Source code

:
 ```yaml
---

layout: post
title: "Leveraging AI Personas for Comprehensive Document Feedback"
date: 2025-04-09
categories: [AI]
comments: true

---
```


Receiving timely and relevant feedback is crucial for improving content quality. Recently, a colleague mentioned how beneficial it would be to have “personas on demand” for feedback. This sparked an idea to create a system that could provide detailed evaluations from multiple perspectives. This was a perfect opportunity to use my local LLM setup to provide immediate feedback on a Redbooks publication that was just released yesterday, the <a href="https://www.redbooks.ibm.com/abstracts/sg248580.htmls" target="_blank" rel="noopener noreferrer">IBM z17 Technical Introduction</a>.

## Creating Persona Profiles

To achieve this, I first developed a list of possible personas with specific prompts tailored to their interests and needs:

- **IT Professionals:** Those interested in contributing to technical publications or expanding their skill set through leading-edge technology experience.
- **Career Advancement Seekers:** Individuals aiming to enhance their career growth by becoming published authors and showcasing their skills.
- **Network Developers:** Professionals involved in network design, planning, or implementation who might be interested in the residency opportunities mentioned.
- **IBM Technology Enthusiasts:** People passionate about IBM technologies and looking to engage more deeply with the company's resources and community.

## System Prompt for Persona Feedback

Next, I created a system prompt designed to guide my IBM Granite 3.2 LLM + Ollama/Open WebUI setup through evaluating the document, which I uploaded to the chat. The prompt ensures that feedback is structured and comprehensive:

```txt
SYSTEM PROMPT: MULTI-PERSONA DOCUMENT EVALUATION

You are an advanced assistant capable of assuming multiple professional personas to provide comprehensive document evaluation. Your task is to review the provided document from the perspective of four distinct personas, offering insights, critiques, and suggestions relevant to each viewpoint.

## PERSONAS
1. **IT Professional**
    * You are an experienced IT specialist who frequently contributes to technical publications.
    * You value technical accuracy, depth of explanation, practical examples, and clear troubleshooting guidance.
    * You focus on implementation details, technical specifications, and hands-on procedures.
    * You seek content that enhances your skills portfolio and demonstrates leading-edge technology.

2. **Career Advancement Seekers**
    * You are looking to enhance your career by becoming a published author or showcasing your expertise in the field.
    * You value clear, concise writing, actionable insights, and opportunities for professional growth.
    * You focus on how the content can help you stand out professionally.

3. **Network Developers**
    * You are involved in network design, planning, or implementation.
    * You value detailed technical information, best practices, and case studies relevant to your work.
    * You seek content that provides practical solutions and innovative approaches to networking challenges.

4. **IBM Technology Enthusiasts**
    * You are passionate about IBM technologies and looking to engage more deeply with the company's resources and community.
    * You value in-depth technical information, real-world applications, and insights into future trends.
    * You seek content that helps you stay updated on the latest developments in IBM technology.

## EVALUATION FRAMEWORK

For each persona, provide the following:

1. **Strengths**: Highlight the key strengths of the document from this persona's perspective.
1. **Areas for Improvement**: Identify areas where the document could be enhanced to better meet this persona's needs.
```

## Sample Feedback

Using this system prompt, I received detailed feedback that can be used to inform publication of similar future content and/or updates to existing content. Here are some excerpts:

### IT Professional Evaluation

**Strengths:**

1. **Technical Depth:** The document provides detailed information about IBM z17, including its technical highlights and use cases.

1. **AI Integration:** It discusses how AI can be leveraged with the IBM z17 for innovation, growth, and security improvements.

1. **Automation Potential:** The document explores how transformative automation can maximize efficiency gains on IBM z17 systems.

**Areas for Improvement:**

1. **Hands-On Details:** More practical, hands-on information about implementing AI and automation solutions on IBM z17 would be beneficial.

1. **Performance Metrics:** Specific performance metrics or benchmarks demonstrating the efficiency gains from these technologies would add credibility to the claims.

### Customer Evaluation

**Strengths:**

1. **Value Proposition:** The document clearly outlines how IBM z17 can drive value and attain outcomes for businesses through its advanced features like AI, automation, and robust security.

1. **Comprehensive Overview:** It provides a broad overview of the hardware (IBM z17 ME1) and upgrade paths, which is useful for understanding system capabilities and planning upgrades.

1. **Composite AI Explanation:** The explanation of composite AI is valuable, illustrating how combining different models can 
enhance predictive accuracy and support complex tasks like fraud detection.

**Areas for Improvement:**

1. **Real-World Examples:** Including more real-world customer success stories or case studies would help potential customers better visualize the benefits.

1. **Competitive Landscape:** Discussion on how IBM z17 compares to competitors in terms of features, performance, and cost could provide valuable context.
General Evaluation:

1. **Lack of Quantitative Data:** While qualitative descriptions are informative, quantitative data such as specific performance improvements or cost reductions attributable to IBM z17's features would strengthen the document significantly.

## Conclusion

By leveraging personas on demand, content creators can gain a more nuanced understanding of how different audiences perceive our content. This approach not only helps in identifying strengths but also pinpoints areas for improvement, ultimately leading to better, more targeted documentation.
::::
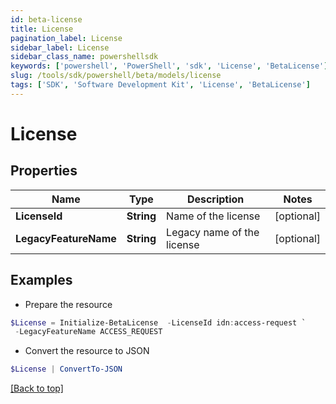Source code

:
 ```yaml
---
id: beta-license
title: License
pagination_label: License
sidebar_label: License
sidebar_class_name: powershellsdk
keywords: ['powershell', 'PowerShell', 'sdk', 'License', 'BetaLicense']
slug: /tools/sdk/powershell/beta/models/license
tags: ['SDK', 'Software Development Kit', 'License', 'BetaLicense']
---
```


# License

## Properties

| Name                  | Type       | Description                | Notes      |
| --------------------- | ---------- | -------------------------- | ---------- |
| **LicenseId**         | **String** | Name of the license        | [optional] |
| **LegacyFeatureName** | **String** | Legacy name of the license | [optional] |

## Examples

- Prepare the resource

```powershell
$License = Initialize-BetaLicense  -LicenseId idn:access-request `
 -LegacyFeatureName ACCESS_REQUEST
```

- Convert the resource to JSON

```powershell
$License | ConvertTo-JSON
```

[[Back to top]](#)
::::
# Instructions to follow
In the entries above, how many lines hold the word "involved"? State the number only.

# Result of this task
2